The second instance occurred later in the officer's testimony, when he testified that he "knew from past experience at this location where they were coming in at." The defense immediately objected, but the objection was overruled. No motion for mistrial was made at that time.

*401 A third instance occurred when, in response to a question on cross-examination regarding whether the transmission shop owner had "an interest in the results of this case," the officer testified that "since this arrest was made, there hasn't been another break-in there." The defense again immediately and vociferously objected, and the objection was sustained. This time, however, the defense moved on the record for a mistrial, which was summarily denied.

Davis argues that requiring him to continue with the trial after three separate violations of the agreed-upon prohibition was an abuse of the trial court's discretion, requiring reversal. He argues that the curative instruction given after the first instance was insufficient, both because he had already been prejudiced and because the instruction did not cover the prohibition against mentioning that the break-ins had stopped when Davis was arrested. But this court has held that the failure to renew a motion for mistrial after the court has given a curative instruction waives the right to raise the issue on appeal. Woodham v. State, 263 Ga. 580, 582(3), 439 S.E.2d 471 (1993).

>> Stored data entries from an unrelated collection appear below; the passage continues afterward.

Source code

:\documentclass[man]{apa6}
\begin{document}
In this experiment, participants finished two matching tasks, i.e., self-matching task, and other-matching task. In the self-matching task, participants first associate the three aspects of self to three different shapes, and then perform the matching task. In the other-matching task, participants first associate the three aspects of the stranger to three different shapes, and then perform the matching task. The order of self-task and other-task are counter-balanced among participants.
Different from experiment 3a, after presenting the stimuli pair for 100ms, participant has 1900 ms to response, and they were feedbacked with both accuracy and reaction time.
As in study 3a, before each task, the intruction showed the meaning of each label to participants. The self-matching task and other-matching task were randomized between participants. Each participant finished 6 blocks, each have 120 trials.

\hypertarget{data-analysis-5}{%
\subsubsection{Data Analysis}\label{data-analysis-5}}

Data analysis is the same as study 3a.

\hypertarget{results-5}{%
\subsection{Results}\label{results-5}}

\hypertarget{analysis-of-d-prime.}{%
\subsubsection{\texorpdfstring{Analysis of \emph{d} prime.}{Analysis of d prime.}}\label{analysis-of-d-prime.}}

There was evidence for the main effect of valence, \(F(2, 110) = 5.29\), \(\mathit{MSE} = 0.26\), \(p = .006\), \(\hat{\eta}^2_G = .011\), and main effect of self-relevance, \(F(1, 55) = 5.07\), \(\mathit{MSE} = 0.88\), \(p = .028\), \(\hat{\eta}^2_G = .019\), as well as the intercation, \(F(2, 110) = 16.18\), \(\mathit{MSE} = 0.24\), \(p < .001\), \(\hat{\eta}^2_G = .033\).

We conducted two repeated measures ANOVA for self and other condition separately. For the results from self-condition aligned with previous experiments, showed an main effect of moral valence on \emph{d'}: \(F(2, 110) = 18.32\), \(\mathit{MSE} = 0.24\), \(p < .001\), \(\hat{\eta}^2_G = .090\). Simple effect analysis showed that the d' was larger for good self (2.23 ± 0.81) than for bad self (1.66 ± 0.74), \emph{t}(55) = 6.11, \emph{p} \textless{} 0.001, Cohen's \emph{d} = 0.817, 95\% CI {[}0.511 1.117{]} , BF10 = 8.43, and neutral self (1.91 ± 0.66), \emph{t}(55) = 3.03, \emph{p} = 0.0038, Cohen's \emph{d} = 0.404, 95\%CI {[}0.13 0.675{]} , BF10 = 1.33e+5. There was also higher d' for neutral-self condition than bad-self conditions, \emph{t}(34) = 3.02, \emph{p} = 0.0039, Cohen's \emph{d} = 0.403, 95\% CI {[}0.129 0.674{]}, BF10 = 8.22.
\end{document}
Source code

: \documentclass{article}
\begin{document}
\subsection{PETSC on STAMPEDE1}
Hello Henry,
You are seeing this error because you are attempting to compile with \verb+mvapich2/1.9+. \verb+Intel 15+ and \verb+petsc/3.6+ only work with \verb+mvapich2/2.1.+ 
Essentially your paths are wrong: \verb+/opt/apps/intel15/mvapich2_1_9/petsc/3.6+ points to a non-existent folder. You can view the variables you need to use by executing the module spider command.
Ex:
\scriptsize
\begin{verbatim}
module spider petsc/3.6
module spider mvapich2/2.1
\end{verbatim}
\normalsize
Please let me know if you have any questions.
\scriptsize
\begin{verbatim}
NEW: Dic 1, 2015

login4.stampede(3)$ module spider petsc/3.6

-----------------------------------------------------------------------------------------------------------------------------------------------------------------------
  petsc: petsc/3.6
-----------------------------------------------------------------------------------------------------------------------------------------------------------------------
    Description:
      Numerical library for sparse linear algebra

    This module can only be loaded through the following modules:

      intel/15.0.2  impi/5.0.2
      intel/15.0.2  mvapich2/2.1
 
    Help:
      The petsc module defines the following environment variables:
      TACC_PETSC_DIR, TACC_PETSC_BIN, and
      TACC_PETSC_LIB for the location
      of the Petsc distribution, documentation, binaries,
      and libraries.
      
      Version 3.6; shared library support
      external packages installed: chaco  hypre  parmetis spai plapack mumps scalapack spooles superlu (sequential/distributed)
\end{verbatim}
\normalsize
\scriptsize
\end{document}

The second time prohibited testimony was given, Davis neither requested another curative instruction nor moved for mistrial, thereby waiving any issue as to the trial court's failure to give an instruction or grant a mistrial. Tuten v. State, 242 Ga.App. 223, 224(3), 529 S.E.2d 221 (2000). "In no case will the trial judge's ruling be reversed for not going further than requested." (Citation omitted.) Zellner v. State, 260 Ga. 749, 751, 399 S.E.2d 206 (1991).

After the officer's third violation of the agreed-upon prohibition, no curative instruction was requested. But it was clear both from the curative instruction given and from the court's final charge to the jury that the jury was to consider only the one offense for which Davis was being tried. The court referred to "this offense" and instructed the jury that the State must prove "every material allegation of the accusation ... beyond a reasonable doubt."

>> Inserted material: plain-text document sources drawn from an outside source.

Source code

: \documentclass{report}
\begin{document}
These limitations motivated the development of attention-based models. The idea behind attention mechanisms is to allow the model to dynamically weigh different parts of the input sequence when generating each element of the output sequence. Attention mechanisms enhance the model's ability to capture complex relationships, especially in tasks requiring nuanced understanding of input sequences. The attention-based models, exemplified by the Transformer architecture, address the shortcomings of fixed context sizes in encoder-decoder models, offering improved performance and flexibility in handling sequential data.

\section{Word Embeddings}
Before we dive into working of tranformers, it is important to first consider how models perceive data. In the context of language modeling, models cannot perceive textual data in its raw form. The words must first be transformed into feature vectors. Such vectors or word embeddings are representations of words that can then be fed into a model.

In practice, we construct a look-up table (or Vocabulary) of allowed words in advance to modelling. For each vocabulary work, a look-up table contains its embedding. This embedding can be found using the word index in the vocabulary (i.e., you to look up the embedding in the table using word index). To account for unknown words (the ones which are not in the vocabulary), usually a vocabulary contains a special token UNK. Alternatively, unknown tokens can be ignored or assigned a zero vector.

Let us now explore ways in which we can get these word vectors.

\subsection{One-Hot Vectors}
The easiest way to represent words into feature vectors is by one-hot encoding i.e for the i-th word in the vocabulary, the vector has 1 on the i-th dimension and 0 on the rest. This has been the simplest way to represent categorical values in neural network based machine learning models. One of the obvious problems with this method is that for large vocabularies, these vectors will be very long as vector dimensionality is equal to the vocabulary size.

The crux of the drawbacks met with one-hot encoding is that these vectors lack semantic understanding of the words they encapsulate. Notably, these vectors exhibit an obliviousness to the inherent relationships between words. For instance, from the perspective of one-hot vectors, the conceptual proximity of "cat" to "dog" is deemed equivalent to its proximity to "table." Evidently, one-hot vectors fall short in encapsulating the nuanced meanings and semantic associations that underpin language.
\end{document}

We review the denial of a motion for mistrial under an abuse of discretion standard. Torres v. State, 258 Ga.App. 393, 395, 574 S.E.2d 438 (2002). We can certainly agree that the officer's flagrant violations of an agreed-upon prohibition, particularly after being specifically admonished during the trial, were unacceptable. Nevertheless, we need not decide here whether the trial court abused its discretion in denying the motion for mistrial, because we find that even if error occurred, it was harmless. In light of the trial court's charges to the jury and the overwhelming evidence presented, it is highly probable that such error did not contribute to the jury's verdict. Id. at 395-396, 574 S.E.2d 438

3. In his last enumeration of error, Davis complains that the trial court erred in refusing to excuse a juror for cause. We do not agree.

First, Davis has not pointed to any place in the record showing that he requested that this juror be excused for cause. He has therefore failed to preserve this issue for review. Passmore v. State, 274 Ga. 200, 202(5), 552 S.E.2d 816 (2001).

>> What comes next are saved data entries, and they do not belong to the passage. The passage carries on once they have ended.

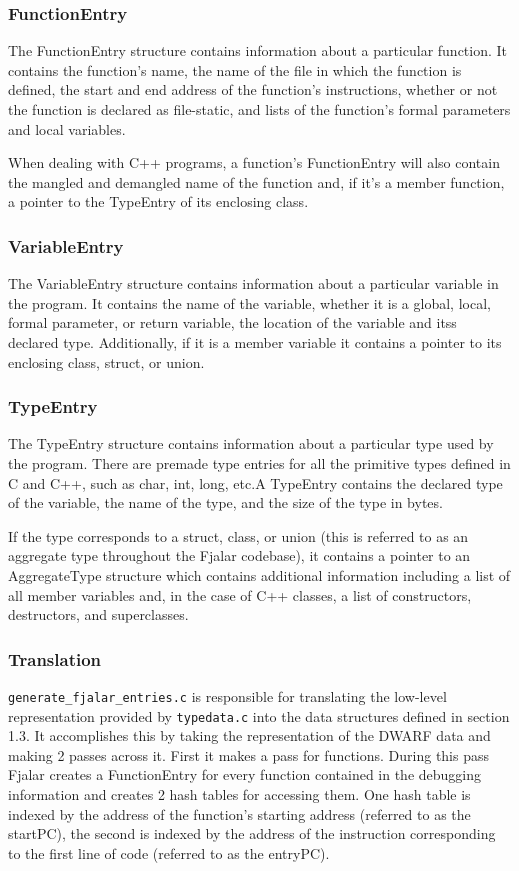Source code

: \documentclass{article}
\begin{document}
\subsubsection{FunctionEntry}
The FunctionEntry structure contains information about a particular
function. It contains the function's name, the name of the file in which  
the function is defined, the start and end address of the function's 
instructions, whether or not the function is declared as file-static,
and lists of the function's formal parameters and local variables. 

When dealing with C++ programs, a function's FunctionEntry will also  
contain the mangled and demangled name of the function and, if it's a
member function, a pointer to the TypeEntry of its enclosing class.

\subsubsection{VariableEntry}
The VariableEntry structure contains information about a particular
variable in the program. It contains the name of the variable, whether
it is a global, local, formal parameter, or return variable, the
location of the variable and itss declared type. Additionally,
if it is a member variable it contains a pointer to its enclosing
class, struct, or union.

\subsubsection{TypeEntry}
The TypeEntry structure contains information about a particular type used
by the program. There are premade type entries for all the primitive
types defined in C and C++, such as char, int, long, etc.A TypeEntry
contains  the
declared type of the variable, the name of the type, and the size of
the type in bytes.

If the type corresponds to a struct, class, or union (this is referred to
as an aggregate type throughout the Fjalar codebase), it contains a pointer
to an AggregateType structure which contains additional information
including a list of all member variables and, in the case of C++
classes, a list of constructors, destructors, and superclasses.

\subsubsection{Translation}
\texttt{generate\_fjalar\_entries.c} is responsible for translating
the low-level representation provided by \texttt{typedata.c} into the
data structures defined in section 1.3. It
accomplishes this by taking the representation of the DWARF data and
making 2 passes across it. First it makes a pass for functions. During
this pass Fjalar creates a FunctionEntry for every function contained
in the debugging information and creates 2 hash tables for accessing
them. One hash table is indexed by the address of the function's
starting address (referred to as the startPC), the second is indexed
by the address of the instruction corresponding to the first line of
code (referred to as the entryPC).
\end{document}
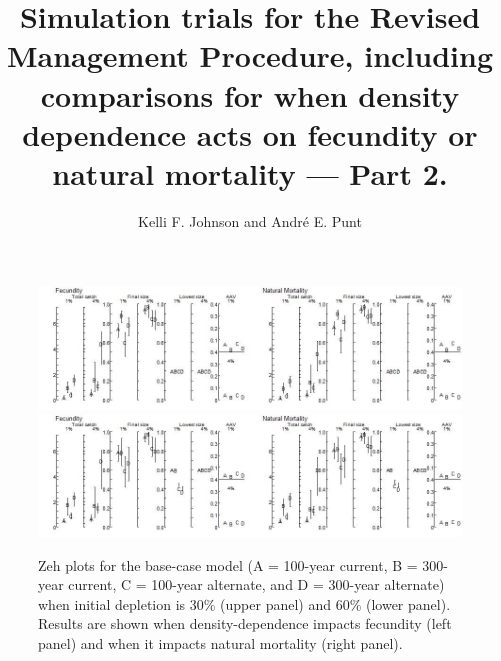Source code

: \documentclass{article}\usepackage[]{graphicx}\usepackage[]{color}
\providecommand\phantomsection{}
\begin{document}
 \title{Simulation trials for the Revised Management Procedure, including comparisons for when density dependence acts on fecundity or natural mortality — Part 2.}
 \author{Kelli F. Johnson and Andr\'{e} E. Punt}




\begin{landscape}

\phantomsection
{}


\begin{figure}[H]
\centering
\includegraphics[]{SC66aRMP10_Part2_T1-R.jpeg}
\includegraphics[]{SC66aRMP10_Part2_T1-S.jpeg}
\caption{
Zeh plots for the base-case model
(A = 100-year current, B = 300-year current, C = 100-year alternate, and D = 300-year alternate)
when initial depletion is 30\% (upper panel) and 60\% (lower panel).
Results are shown when density-dependence impacts fecundity (left panel) and when it impacts natural mortality (right panel).
}
\end{figure}




\end{landscape}
\end{document}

Second, even had this issue been properly preserved, the juror did not meet the standard necessary for disqualification. The juror had raised her hand during voir dire in response to the general question of whether any person on the panel would give undue weight to the testimony of a police officer. When the juror was questioned individually, she responded that she had never had a bad experience with a police officer and was taught to respect them. Defense counsel then asked this juror whether "it would be hard for you to believe an officer who was being untrue." The trial court interrupted and informed defense counsel that the question was improper. Defense counsel attempted several times to argue that he should be able to explore this matter because of the juror's prior response, but the court indicated that it should not have allowed the previous question, either. The court indicated that counsel could ask her "whether she can judge the credibility of witnesses fairly" but could not ask questions about a specific witness the juror had not yet heard. Counsel did not question the juror further. After counsel completed the individual voir dire, *402 the trial court returned to this juror, saying: "I just have to ask you this question. Can you judge the credibility fairly and impartially of all the witnesses that are called without regard to their status or position?" To this question, the juror responded: "I think I can."

To disqualify a juror for cause, it is necessary to show

that the juror's opinion was so fixed and definite that it would not be changed by the evidence or the charge of the court upon the evidence. The fact that a potential juror may have some doubt as to his impartiality, or complete freedom from all bias, does not demand, as a matter of law that the juror be excused for cause.

(Citation and punctuation omitted.) Wilson v. State, 220 Ga.App. 487, 488(1), 469 S.E.2d 516 (1996). And our courts have held that "it is not error to refuse to allow defense counsel to ask whether a prospective juror would tend to believe or prefer the testimony of a police officer over other testimony. [Cits.]" Blanco v. State, 185 Ga.App. 535(1), 364 S.E.2d 903 (1988). The juror testified that she could judge the witnesses fairly, and she therefore did not have an opinion that was so fixed and definite as to require disqualification.

Judgment affirmed.

RUFFIN, P.J., and MILLER, J., concur.

NOTES

[1] The State placed three other counts of entering an auto included in the indictment on the dead docket.